It’s time for a Picture Special here at the TLCB because this might just be our favourite creation of 2020 so far. This specular model is a Ferrari 365 GTB/4 Daytona Competizione, recreated in stunning detail by Manuel Cara of Flickr.
Manuel’s breathtaking replica of Ferrari’s early-’70s racing Daytona captures the real car with astonishing accuracy, including custom period-correct decals, a detailed engine bay underneath an opening hood, and a race-accurate interior inside opening doors.
Clever techniques are in abundance, particularly around the window frames, but our favourite pieces are those wonderful headlights. There’s more to see at Manuel’s Ferrari 365 GTB/4 Daytona Competizione album on Flickr – click the link above to make the jump and join us there.

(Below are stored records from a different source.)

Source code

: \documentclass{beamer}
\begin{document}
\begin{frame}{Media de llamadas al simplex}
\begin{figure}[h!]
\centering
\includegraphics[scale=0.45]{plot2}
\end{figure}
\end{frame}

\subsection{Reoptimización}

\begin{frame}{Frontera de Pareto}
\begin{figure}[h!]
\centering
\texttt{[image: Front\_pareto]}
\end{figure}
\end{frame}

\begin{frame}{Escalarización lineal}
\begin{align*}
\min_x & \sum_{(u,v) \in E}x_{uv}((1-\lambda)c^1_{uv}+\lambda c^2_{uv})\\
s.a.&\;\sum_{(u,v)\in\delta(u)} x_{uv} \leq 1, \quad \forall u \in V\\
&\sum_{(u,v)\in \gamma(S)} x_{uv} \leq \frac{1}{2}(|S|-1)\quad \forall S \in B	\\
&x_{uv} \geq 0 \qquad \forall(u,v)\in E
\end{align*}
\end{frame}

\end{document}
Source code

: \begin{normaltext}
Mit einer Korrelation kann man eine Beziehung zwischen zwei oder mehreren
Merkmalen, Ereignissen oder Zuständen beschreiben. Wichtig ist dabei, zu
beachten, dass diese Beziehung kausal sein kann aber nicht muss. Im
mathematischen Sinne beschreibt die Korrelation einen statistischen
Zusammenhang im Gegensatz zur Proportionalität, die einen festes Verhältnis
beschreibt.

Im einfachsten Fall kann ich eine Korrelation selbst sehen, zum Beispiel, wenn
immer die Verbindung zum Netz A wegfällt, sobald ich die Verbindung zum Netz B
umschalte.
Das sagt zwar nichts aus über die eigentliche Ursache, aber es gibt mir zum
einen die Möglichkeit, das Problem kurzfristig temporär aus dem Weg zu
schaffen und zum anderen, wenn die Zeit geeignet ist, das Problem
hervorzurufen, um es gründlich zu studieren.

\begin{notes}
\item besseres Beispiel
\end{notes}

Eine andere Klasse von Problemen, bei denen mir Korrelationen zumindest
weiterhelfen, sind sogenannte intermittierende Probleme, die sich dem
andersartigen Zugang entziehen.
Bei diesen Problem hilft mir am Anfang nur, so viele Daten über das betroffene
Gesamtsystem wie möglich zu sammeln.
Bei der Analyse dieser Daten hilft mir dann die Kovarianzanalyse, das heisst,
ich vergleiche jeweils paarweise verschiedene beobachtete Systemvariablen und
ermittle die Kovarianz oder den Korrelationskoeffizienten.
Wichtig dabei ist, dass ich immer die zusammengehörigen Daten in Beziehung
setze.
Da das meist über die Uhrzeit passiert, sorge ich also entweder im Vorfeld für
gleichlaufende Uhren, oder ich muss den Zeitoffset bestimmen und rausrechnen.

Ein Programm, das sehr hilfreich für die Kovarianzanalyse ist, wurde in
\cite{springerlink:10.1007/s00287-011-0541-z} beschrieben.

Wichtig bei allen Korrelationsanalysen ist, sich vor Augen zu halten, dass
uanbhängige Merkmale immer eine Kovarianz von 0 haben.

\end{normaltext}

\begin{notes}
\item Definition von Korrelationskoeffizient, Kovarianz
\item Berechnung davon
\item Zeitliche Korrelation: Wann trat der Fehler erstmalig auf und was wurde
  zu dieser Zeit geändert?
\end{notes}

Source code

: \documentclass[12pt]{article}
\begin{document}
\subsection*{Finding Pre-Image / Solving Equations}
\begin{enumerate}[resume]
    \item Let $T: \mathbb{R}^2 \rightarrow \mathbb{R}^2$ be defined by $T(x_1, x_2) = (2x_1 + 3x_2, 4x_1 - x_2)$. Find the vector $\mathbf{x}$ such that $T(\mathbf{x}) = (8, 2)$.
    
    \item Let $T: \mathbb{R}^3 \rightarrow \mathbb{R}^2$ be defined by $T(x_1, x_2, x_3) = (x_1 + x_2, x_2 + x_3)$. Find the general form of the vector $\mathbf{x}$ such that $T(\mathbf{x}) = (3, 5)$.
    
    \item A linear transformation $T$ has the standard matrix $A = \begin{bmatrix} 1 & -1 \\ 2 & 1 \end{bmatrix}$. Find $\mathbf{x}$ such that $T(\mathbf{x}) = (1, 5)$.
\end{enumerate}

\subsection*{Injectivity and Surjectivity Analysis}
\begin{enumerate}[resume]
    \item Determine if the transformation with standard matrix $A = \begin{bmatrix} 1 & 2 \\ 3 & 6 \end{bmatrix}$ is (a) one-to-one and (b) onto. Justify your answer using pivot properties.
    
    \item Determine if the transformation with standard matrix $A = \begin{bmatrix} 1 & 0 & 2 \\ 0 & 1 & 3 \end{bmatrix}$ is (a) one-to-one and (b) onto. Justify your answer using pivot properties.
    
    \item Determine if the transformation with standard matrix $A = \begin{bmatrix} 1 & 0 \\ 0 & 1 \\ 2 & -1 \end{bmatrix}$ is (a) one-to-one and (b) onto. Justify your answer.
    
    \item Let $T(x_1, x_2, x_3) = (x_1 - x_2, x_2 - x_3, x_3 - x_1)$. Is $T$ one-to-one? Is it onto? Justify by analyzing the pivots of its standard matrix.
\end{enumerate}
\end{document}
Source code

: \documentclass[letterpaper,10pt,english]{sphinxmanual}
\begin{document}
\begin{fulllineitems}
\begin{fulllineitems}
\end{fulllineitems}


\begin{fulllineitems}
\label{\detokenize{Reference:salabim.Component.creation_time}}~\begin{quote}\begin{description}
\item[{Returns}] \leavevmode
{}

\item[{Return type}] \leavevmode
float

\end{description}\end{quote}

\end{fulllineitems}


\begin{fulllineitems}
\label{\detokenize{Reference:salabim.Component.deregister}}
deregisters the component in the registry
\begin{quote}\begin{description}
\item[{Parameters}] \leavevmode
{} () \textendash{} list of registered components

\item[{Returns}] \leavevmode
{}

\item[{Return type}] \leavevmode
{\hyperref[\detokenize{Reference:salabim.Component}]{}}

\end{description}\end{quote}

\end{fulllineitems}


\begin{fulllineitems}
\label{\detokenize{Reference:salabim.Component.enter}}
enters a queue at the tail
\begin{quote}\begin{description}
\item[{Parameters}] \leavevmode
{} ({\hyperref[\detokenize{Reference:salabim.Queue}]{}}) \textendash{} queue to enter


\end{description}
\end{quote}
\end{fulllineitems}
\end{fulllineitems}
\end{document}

This is a Porsche 917K, one of the most successful endurance racing car designs of all time, and it’s been recreated to near perfection in miniature by Flickr’s K MP. Wearing the 1970 Le Mans winning livery K MP’s 917 captures the real car brilliantly and there’s more to see at his photostream via the link above.
We often publicise huge billion-brick creations here at The Lego Car Blog, but you really don’t need a collection larger than Legoland to make something awesome. Demonstrating this beautifully is Mc Brickster, who is making his TLCB debut with a pair of gorgeous Porsche 911 Carrera 3.0 RS racing cars, complete with period-correct decals and slot-car slick tyres. Each has been photographed brilliantly and there’s more to see at Mc Brickster’s photostostream via the link above.
This gorgeous creation comes from TLCB regular Simon Przepiorka, and it’s a 1:24 replica of the Porsche 935 in K3 specification. The 935 was launched in the mid-’70s and raced successfully well into the 1980s, with perhaps its greatest moment being a remarkable Le Mans 24 Hour victory in 1979, where the 935 beat even the prototype racing cars in the pouring rain to take the outright win. Simon’s superb Lego replica captures the 935 K3 brilliantly and there’s more to see on Flickr via the link above.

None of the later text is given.